For $t > 0$ let $\mu_t$ be the measure on $\R^+$ with density
$$
x\mapsto\frac{t\,\exp(-t^2/4x)}{\sqrt{4\pi x^3}}~.
$$
Show that the Laplace transform $\o_t(y)\colon=\int_0^\infty e^{-xy}\,\mu_t(dx)$ is given by $\o_t(y)=e^{-t\sqrt y}$. 2. Conclude that $\mu_s*\mu_t=\mu_{s+t}$. The measures $\mu_t$ are called $1/2$-stable probability measures on $\R^+$ ($1/2$ refers to the square root of $y$ in $\o_t$).

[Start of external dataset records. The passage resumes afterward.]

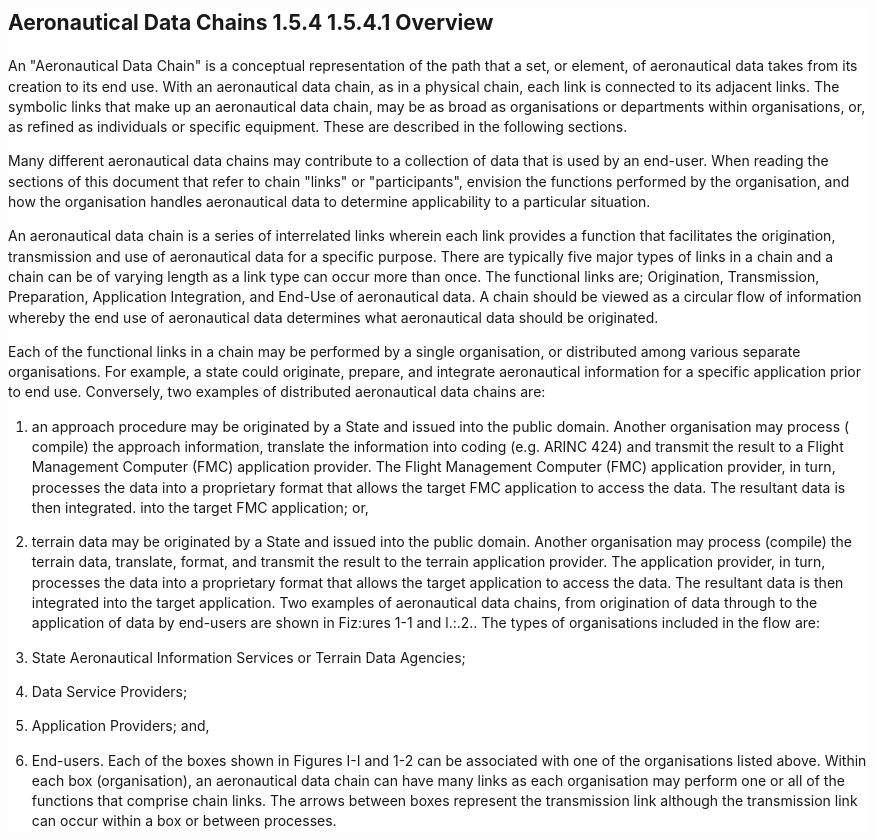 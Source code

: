 ## Aeronautical Data Chains 1.5.4 1.5.4.1 Overview

An "Aeronautical Data Chain" is a conceptual representation of the path that a set, or element, of aeronautical data takes from its creation to its end use. With an aeronautical data chain, as in a physical chain, each link is connected to its adjacent links. The symbolic links that make up an aeronautical data chain, may be as broad as organisations or departments within organisations, or, as refined as individuals or specific equipment. These are described in the following sections. 

Many different aeronautical data chains may contribute to a collection of data that is used by an end-user. When reading the sections of this document that refer to chain "links" or "participants", envision the functions performed by the organisation, and how the organisation handles aeronautical data to determine applicability to a particular situation. 

An aeronautical data chain is a series of interrelated links wherein each link provides a function that facilitates the origination, transmission and use of aeronautical data for a specific purpose. There are typically five major types of links in a chain and a chain can be of varying length as a link type can occur more than once. The functional links are; Origination, Transmission, Preparation, Application Integration, and End-Use of aeronautical data. A chain should be viewed as a circular flow of information whereby the end use of aeronautical data determines what aeronautical data should be originated. 

Each of the functional links in a chain may be performed by a single organisation, or distributed among various separate organisations. For example, a state could originate, prepare, and integrate aeronautical information for a specific application prior to end use. Conversely, two examples of distributed aeronautical data chains are: 

1. an approach procedure may be originated by a State and issued into the public 
domain. Another organisation may process ( 
compile) the approach 
information, translate the information into coding (e.g. ARINC 424) and 
transmit the result to a Flight Management Computer (FMC) application 
provider. The Flight Management Computer (FMC) application provider, in 
turn, processes the data into a proprietary format that allows the target FMC 
application to access the data. The resultant data is then integrated. 
into the 
target FMC application; or, 
2. terrain data may be originated by a State and issued into the public domain. 
Another organisation may process (compile) the terrain data, translate, format, 
and transmit the result to the terrain application provider. The application 
provider, in turn, processes the data into a proprietary format that allows the 
target application to access the data. The resultant data is then integrated into 
the target application. 
Two examples of aeronautical data chains, from origination of data through to the application of data by end-users are shown in Fiz:ures 1-1 and l.:.2.. The types of organisations included in the flow are: 

1. State Aeronautical Information Services or Terrain Data Agencies; 
2. Data Service Providers; 
3. Application Providers; and, 
4. End-users. 
Each of the boxes shown in Figures I-I and 1-2 can be associated with one of the organisations listed above. Within each box (organisation), an aeronautical data chain can have many links as each organisation may perform one or all of the functions that comprise chain links. The arrows between boxes represent the transmission link although the transmission link can occur within a box or between processes.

Put $a=t^2/4$ and $\a=\sqrt{a/y}$. By successive substitution $x\to\a s$, $s\to u^2$
and $u\to1/v$ we get:
\begin{eqnarray*}
\int_0^\infty x^{-3/2}e^{-a/x-yx}\,dx
&=&(y/a)^{1/4}\int_0^\infty s^{-3/2}e^{-\sqrt{ay}(1/s+s)}\,ds\\
&=&2e^{-2\sqrt{ay}}(y/a)^{1/4}
\int_0^\infty u^{-2}e^{-\sqrt{ay}(1/u-u)^2}\,du\\
&=&2e^{-2\sqrt{ay}}(y/a)^{1/4}
\int_0^\infty e^{-\sqrt{ay}(v-1/v)^2}\,dv\\
&=&2e^{-2\sqrt{ay}}(y/a)^{1/4}
\int_0^\infty e^{-\sqrt{ay}v^2}\,dv
=\sqrt{\pi/a}e^{-2\sqrt{ay}}
=\sqrt{4\pi}t^{-1}e^{-t\sqrt{y}}~.
\end{eqnarray*}
2. This follows from $\o_s(y)\o_t(y)=\o_{s+t}(y)$ and the facts that 1. the Laplace transform uniquely determines finite Borel measures on $\R^+$ and 2. the Laplace transform of the convolution is the product of the transforms.